I’ve been single for a decade now, a bloody decade! I can’t really whinge about it because I wasn’t looking for a relationship at the beginning, and after several stagnant years you just become used to celibacy. The more you’re on your own the more you decide you like your own company, the less you’re bothered about the lack of a significant other and, in my case, the more cats you decide to rescue and give a home to. They start eating you out of house and home, you have to work harder to cover the food and vets bills, and you simply don’t have time to be searching for your future spouse.
Truthfully told, I am having a bit of a wobble. I feel like all my friends are moving on with their lives, getting married, having babies, growing into their 30’s in the traditional sense of growing up. I’m not pretending relationships are easy here, I have my realistic hat on, but as friends become families I’m dreading being the token single at the party. I’m worrying that my friends will take it upon themselves to start trying to hook me up with other random single people, or even worse, they won’t even bother because I’m just Geoff, the perpetually single bachelor.

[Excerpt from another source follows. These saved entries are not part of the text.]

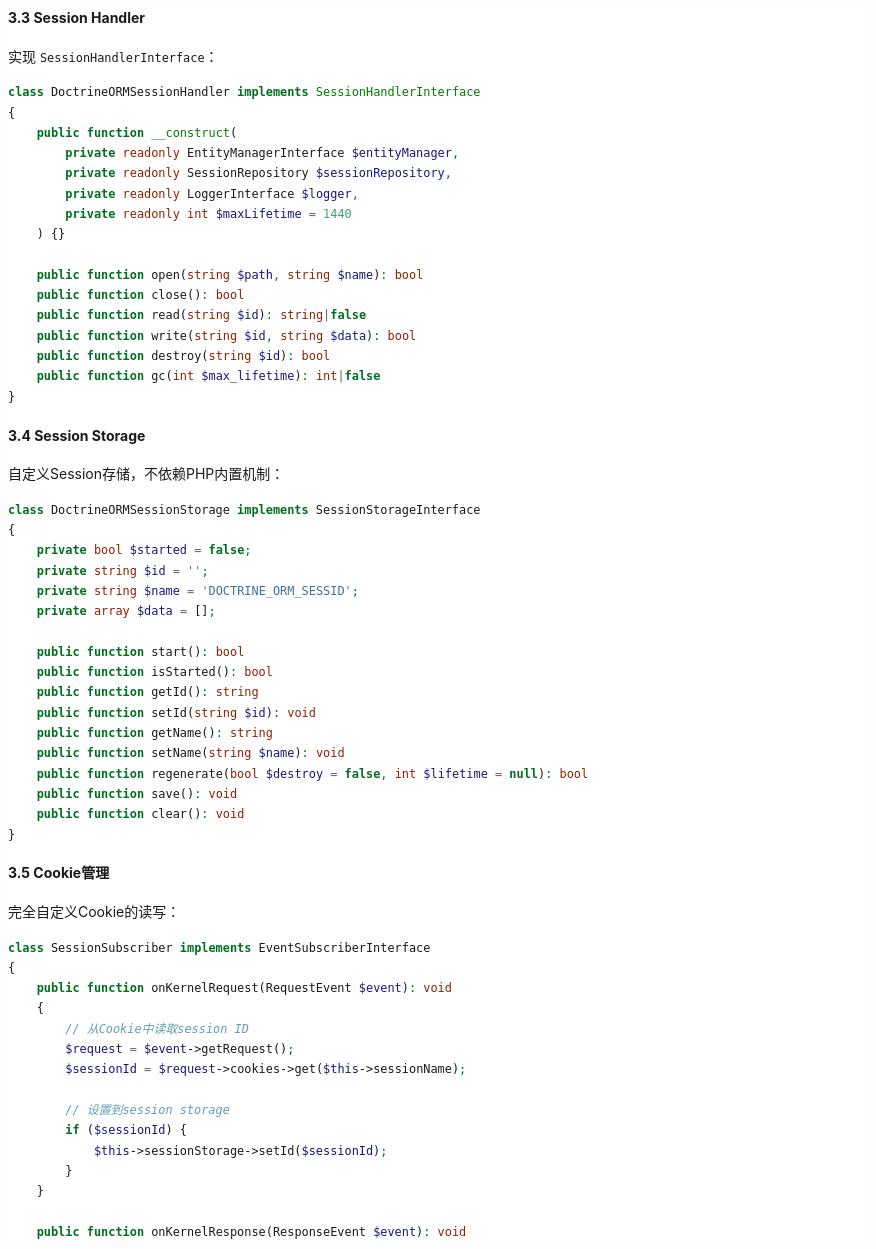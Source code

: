 #### 3.3 Session Handler

实现 `SessionHandlerInterface`：

```php
class DoctrineORMSessionHandler implements SessionHandlerInterface
{
    public function __construct(
        private readonly EntityManagerInterface $entityManager,
        private readonly SessionRepository $sessionRepository,
        private readonly LoggerInterface $logger,
        private readonly int $maxLifetime = 1440
    ) {}

    public function open(string $path, string $name): bool
    public function close(): bool
    public function read(string $id): string|false
    public function write(string $id, string $data): bool
    public function destroy(string $id): bool
    public function gc(int $max_lifetime): int|false
}
```

#### 3.4 Session Storage

自定义Session存储，不依赖PHP内置机制：

```php
class DoctrineORMSessionStorage implements SessionStorageInterface
{
    private bool $started = false;
    private string $id = '';
    private string $name = 'DOCTRINE_ORM_SESSID';
    private array $data = [];

    public function start(): bool
    public function isStarted(): bool
    public function getId(): string
    public function setId(string $id): void
    public function getName(): string
    public function setName(string $name): void
    public function regenerate(bool $destroy = false, int $lifetime = null): bool
    public function save(): void
    public function clear(): void
}
```

#### 3.5 Cookie管理

完全自定义Cookie的读写：

```php
class SessionSubscriber implements EventSubscriberInterface
{
    public function onKernelRequest(RequestEvent $event): void
    {
        // 从Cookie中读取session ID
        $request = $event->getRequest();
        $sessionId = $request->cookies->get($this->sessionName);

        // 设置到session storage
        if ($sessionId) {
            $this->sessionStorage->setId($sessionId);
        }
    }

    public function onKernelResponse(ResponseEvent $event): void
```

I want to love. It’s taken me a long time to realise that. It’s also taken me a long time to realise that I’m also worth loving and that, actually, I have a fair bit to offer if I could find the right guy. Dating isn’t an issue – yet. But finding anything more than ‘nice guys’ is. There’s NOTHING wrong with nice guys, but I can’t settle and I won’t make do because I know that after a few years I’ll be bored out of my mind. The four guys in my ENTIRE life that I’ve felt a spark with simply haven’t felt that spark back…and that’s when it gets hard. Date after date after nice guy date and the drudgery of the first date conversation is killing you until suddenly, a guy who you almost cancelled on, lights something inside. Date one is awesome, date two is even better, and then date 3? It doesn’t happen because they’ve lost interest for no apparent reason – and that damn well starts to hurt.
So I’m here, on the precipice of dirty thirty, of a sagging butt, cobwebs of ear hair and having to get my shoulders regularly waxed, and I’m freaking out. My friends are all settled and yes, they may be fighting with spouses but at least they have them, at least they have something to work on. I’m killing myself that I didn’t start this dating frenzy five, six, seven years ago. I’m still on date after date after date, trying to keep the rolling smile blazing and the charm offensive ignited, when all I really want to do is sob into my cornflakes because every boy who lights my flame doesn’t even stay around long enough to get the fireworks going.